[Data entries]
-.-.-

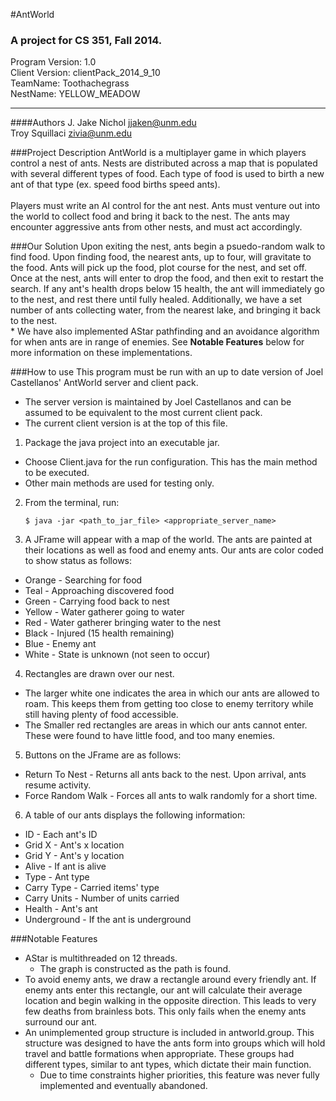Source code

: #AntWorld
### A project for CS 351, Fall 2014.
Program Version: 1.0 <br>
Client Version: clientPack_2014_9_10 <br>
TeamName: Toothachegrass <br>
NestName: YELLOW_MEADOW <br>

------------------------------------------------------------------


####Authors
J. Jake Nichol  jjaken@unm.edu <br>
Troy Squillaci   zivia@unm.edu

###Project Description
AntWorld is a multiplayer game in which players control a nest of ants.  Nests are distributed across a map that is populated with several different types of food.  Each type of food is used to birth a new ant of that type (ex. speed food births speed ants).<br> <br>
Players must write an AI control for the ant nest.  Ants must venture out into the world to collect food and bring it back to the nest.  The ants may encounter aggressive ants from other nests, and must act accordingly.  

###Our Solution
Upon exiting the nest, ants begin a psuedo-random walk to find food.  Upon finding food, the nearest ants, up to four, will gravitate to the food.  Ants will pick up the food, plot course for the nest, and set off.  Once at the nest, ants will enter to drop the food, and then exit to restart the search.  If any ant's health drops below 15 health, the ant will immediately go to the nest, and rest there until fully healed.  Additionally, we have a set number of ants collecting water, from the nearest lake, and bringing it back to the nest.  
\* We have also implemented AStar pathfinding and an avoidance algorithm for when ants are in range of enemies.  See **Notable Features** below for more information on these implementations.

###How to use
This program must be run with an up to date version of Joel Castellanos' AntWorld server and client pack.
  * The server version is maintained by Joel Castellanos and can be assumed to be equivalent to the most current client pack.
  * The current client version is at the top of this file.


1. Package the java project into an executable jar.
  * Choose Client.java for the run configuration.  This has the main method to be executed.  
  * Other main methods are used for testing only.


2. From the terminal, run:


    ```
    $ java -jar <path_to_jar_file> <appropriate_server_name>
    ```


3. A JFrame will appear with a map of the world.  The ants are painted at their locations as well as food and enemy ants.  Our ants are color coded to show status as follows:
  * Orange - Searching for food
  * Teal - Approaching discovered food
  * Green - Carrying food back to nest
  * Yellow - Water gatherer going to water
  * Red - Water gatherer bringing water to the nest
  * Black - Injured (15 health remaining)
  * Blue - Enemy ant
  * White - State is unknown (not seen to occur)


4. Rectangles are drawn over our nest.  
  * The larger white one indicates the area in which our ants are allowed to roam.  This keeps them from getting too close to enemy territory while still having plenty of food accessible.  
  * The Smaller red rectangles are areas in which our ants cannot enter.  These were found to have little food, and too many enemies.


5. Buttons on the JFrame are as follows:
  * Return To Nest - Returns all ants back to the nest.  Upon arrival, ants resume activity.
  * Force Random Walk - Forces all ants to walk randomly for a short time.


6. A table of our ants displays the following information:
  * ID - Each ant's ID
  * Grid X - Ant's x location
  * Grid Y - Ant's y location
  * Alive - If ant is alive
  * Type - Ant type
  * Carry Type - Carried items' type
  * Carry Units - Number of units carried
  * Health - Ant's ant
  * Underground - If the ant is underground


###Notable Features
* AStar is multithreaded on 12 threads.
  * The graph is constructed as the path is found.
* To avoid enemy ants, we draw a rectangle around every friendly ant.  If enemy ants enter this rectangle, our ant will calculate their average location and begin walking in the opposite direction.  This leads to very few deaths from brainless bots.  This only fails when the enemy ants surround our ant.
* An unimplemented group structure is included in antworld.group.  This structure was designed to have the ants form into groups which will hold travel and battle formations when appropriate.  These groups had different types, similar to ant types, which dictate their main function.  
  * Due to time constraints higher priorities, this feature was never fully implemented and eventually abandoned.
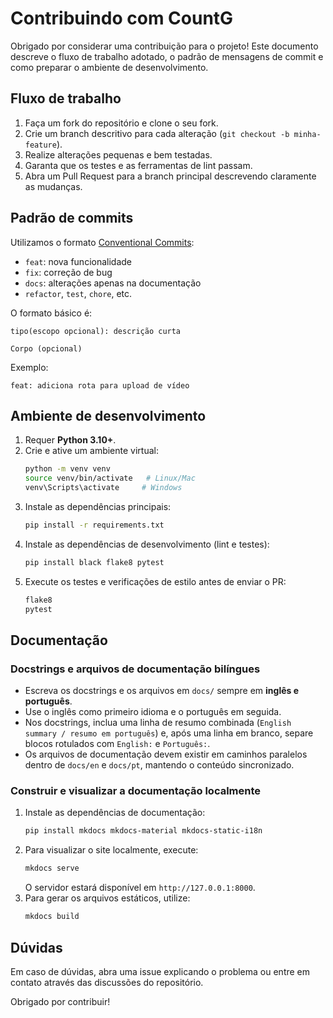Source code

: # Contribuindo com CountG

Obrigado por considerar uma contribuição para o projeto! Este documento descreve o fluxo de trabalho adotado, o padrão de mensagens de commit e como preparar o ambiente de desenvolvimento.

## Fluxo de trabalho

1. Faça um fork do repositório e clone o seu fork.
2. Crie um branch descritivo para cada alteração (`git checkout -b minha-feature`).
3. Realize alterações pequenas e bem testadas.
4. Garanta que os testes e as ferramentas de lint passam.
5. Abra um Pull Request para a branch principal descrevendo claramente as mudanças.

## Padrão de commits

Utilizamos o formato [Conventional Commits](https://www.conventionalcommits.org/):

- `feat`: nova funcionalidade
- `fix`: correção de bug
- `docs`: alterações apenas na documentação
- `refactor`, `test`, `chore`, etc.

O formato básico é:

```
tipo(escopo opcional): descrição curta

Corpo (opcional)
```

Exemplo:

```
feat: adiciona rota para upload de vídeo
```

## Ambiente de desenvolvimento

1. Requer **Python 3.10+**.
2. Crie e ative um ambiente virtual:
   ```bash
   python -m venv venv
   source venv/bin/activate   # Linux/Mac
   venv\Scripts\activate     # Windows
   ```
3. Instale as dependências principais:
   ```bash
   pip install -r requirements.txt
   ```
4. Instale as dependências de desenvolvimento (lint e testes):
   ```bash
   pip install black flake8 pytest
   ```
5. Execute os testes e verificações de estilo antes de enviar o PR:
   ```bash
   flake8
   pytest
   ```

## Documentação

### Docstrings e arquivos de documentação bilíngues

- Escreva os docstrings e os arquivos em `docs/` sempre em **inglês e português**.
- Use o inglês como primeiro idioma e o português em seguida.
- Nos docstrings, inclua uma linha de resumo combinada (`English summary / resumo em português`) e, após uma linha em branco, separe blocos rotulados com `English:` e `Português:`.
- Os arquivos de documentação devem existir em caminhos paralelos dentro de `docs/en` e `docs/pt`, mantendo o conteúdo sincronizado.

### Construir e visualizar a documentação localmente

1. Instale as dependências de documentação:
   ```bash
   pip install mkdocs mkdocs-material mkdocs-static-i18n
   ```
2. Para visualizar o site localmente, execute:
   ```bash
   mkdocs serve
   ```
   O servidor estará disponível em `http://127.0.0.1:8000`.
3. Para gerar os arquivos estáticos, utilize:
   ```bash
   mkdocs build
   ```

## Dúvidas

Em caso de dúvidas, abra uma issue explicando o problema ou entre em contato através das discussões do repositório.

Obrigado por contribuir!
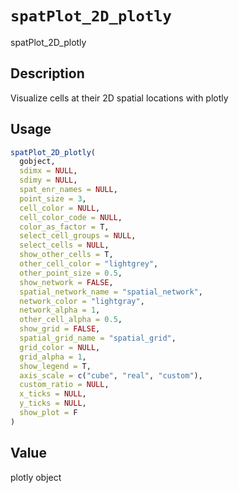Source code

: # `spatPlot_2D_plotly`

spatPlot_2D_plotly


## Description

Visualize cells at their 2D spatial locations with plotly


## Usage

```r
spatPlot_2D_plotly(
  gobject,
  sdimx = NULL,
  sdimy = NULL,
  spat_enr_names = NULL,
  point_size = 3,
  cell_color = NULL,
  cell_color_code = NULL,
  color_as_factor = T,
  select_cell_groups = NULL,
  select_cells = NULL,
  show_other_cells = T,
  other_cell_color = "lightgrey",
  other_point_size = 0.5,
  show_network = FALSE,
  spatial_network_name = "spatial_network",
  network_color = "lightgray",
  network_alpha = 1,
  other_cell_alpha = 0.5,
  show_grid = FALSE,
  spatial_grid_name = "spatial_grid",
  grid_color = NULL,
  grid_alpha = 1,
  show_legend = T,
  axis_scale = c("cube", "real", "custom"),
  custom_ratio = NULL,
  x_ticks = NULL,
  y_ticks = NULL,
  show_plot = F
)
```


## Value

plotly object


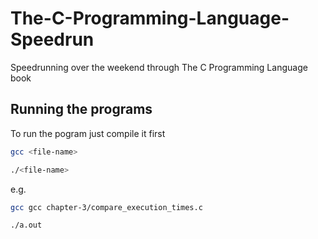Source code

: # The-C-Programming-Language-Speedrun
Speedrunning over the weekend through The C Programming Language book


## Running the programs

To run the pogram just compile it first

```bash
gcc <file-name>

./<file-name>
```

e.g.

```bash
gcc gcc chapter-3/compare_execution_times.c

./a.out
```
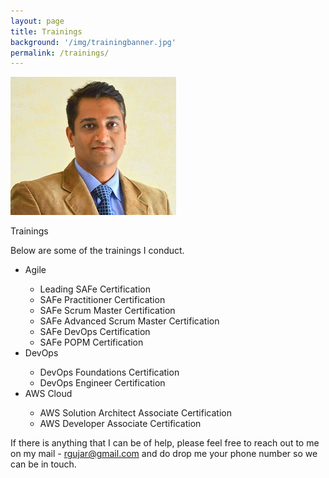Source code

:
 ```yaml
---
layout: page
title: Trainings
background: '/img/trainingbanner.jpg'
permalink: /trainings/
---
```


![Rahul Gujar](/img/Rahul-Profile-Small.jpg) <br>
<p>Trainings</p>

Below are some of the trainings I conduct.

<ul>
<li>Agile</li>
    <ul>
    <li>Leading SAFe Certification</li>
    <li>SAFe Practitioner Certification</li>
    <li>SAFe Scrum Master Certification</li>
    <li>SAFe Advanced Scrum Master Certification</li>
    <li>SAFe DevOps Certification</li>
    <li>SAFe POPM Certification</li>
    </ul>
<li>DevOps</li>
    <ul>
    <li>DevOps Foundations Certification</li>
    <li>DevOps Engineer Certification</li>
    </ul>
<li>AWS Cloud</li>
    <ul>
    <li>AWS Solution Architect Associate Certification</li>
    <li>AWS Developer Associate Certification</li>
    </ul>
</ul>

If there is anything that I can be of help, please feel free to reach out to me on my mail - <rgujar@gmail.com> and do drop me your phone number so we can be in touch.
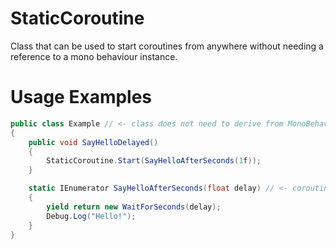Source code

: # StaticCoroutine
Class that can be used to start coroutines from anywhere without needing a reference to a mono behaviour instance.

# Usage Examples
```csharp
public class Example // <- class does not need to derive from MonoBehaviour
{
	public void SayHelloDelayed()
	{
		StaticCoroutine.Start(SayHelloAfterSeconds(1f));
	}

	static IEnumerator SayHelloAfterSeconds(float delay) // <- coroutine can be static
	{
		yield return new WaitForSeconds(delay);
		Debug.Log("Hello!");
	}
}
```

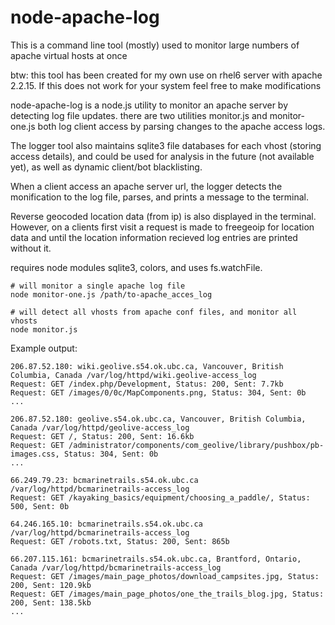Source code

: # node-apache-log

This is a command line tool (mostly) used to monitor large numbers of apache virtual hosts at once

btw: this tool has been created for my own use on rhel6 server with apache 2.2.15. If this does not work for your system
feel free to make modifications

node-apache-log is a node.js utility to monitor an apache server by detecting log file updates. 
there are two utilities monitor.js and monitor-one.js both log client access by parsing changes to the apache access logs. 

The logger tool also maintains sqlite3 file databases for each vhost (storing access details), and could be used for analysis in the future (not available yet), as well as dynamic client/bot blacklisting.

When a client access an apache server url, the logger detects the monification to the log file, parses, and prints
a message to the terminal. 

Reverse geocoded location data (from ip) is also displayed in the terminal. However, on a clients first visit a request is made to freegeoip for location data and until the location information recieved log entries are printed without it.


requires node modules sqlite3, colors, and uses fs.watchFile. 


```
# will monitor a single apache log file
node monitor-one.js /path/to-apache_acces_log
```

```
# will detect all vhosts from apache conf files, and monitor all vhosts
node monitor.js
```


Example output:

```
206.87.52.180: wiki.geolive.s54.ok.ubc.ca, Vancouver, British Columbia, Canada /var/log/httpd/wiki.geolive-access_log
Request: GET /index.php/Development, Status: 200, Sent: 7.7kb
Request: GET /images/0/0c/MapComponents.png, Status: 304, Sent: 0b
...

206.87.52.180: geolive.s54.ok.ubc.ca, Vancouver, British Columbia, Canada /var/log/httpd/geolive-access_log
Request: GET /, Status: 200, Sent: 16.6kb
Request: GET /administrator/components/com_geolive/library/pushbox/pb-images.css, Status: 304, Sent: 0b
...

66.249.79.23: bcmarinetrails.s54.ok.ubc.ca /var/log/httpd/bcmarinetrails-access_log
Request: GET /kayaking_basics/equipment/choosing_a_paddle/, Status: 500, Sent: 0b

64.246.165.10: bcmarinetrails.s54.ok.ubc.ca /var/log/httpd/bcmarinetrails-access_log
Request: GET /robots.txt, Status: 200, Sent: 865b

66.207.115.161: bcmarinetrails.s54.ok.ubc.ca, Brantford, Ontario, Canada /var/log/httpd/bcmarinetrails-access_log
Request: GET /images/main_page_photos/download_campsites.jpg, Status: 200, Sent: 120.9kb
Request: GET /images/main_page_photos/one_the_trails_blog.jpg, Status: 200, Sent: 138.5kb
...

```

-.-.-

EXERCISE DESCRIPTION
Up to and including the line with "AntWorld is a", copy the data above from its first line. Skip pictures.

RESPONSE TO THE EXERCISE
Source code

: #AntWorld
### A project for CS 351, Fall 2014.
Program Version: 1.0 <br>
Client Version: clientPack_2014_9_10 <br>
TeamName: Toothachegrass <br>
NestName: YELLOW_MEADOW <br>

------------------------------------------------------------------


####Authors
J. Jake Nichol  jjaken@unm.edu <br>
Troy Squillaci   zivia@unm.edu

###Project Description
AntWorld is a multiplayer game in which players control a nest of ants.  Nests are distributed across a map that is populated with several different types of food.  Each type of food is used to birth a new ant of that type (ex. speed food births speed ants).<br> <br>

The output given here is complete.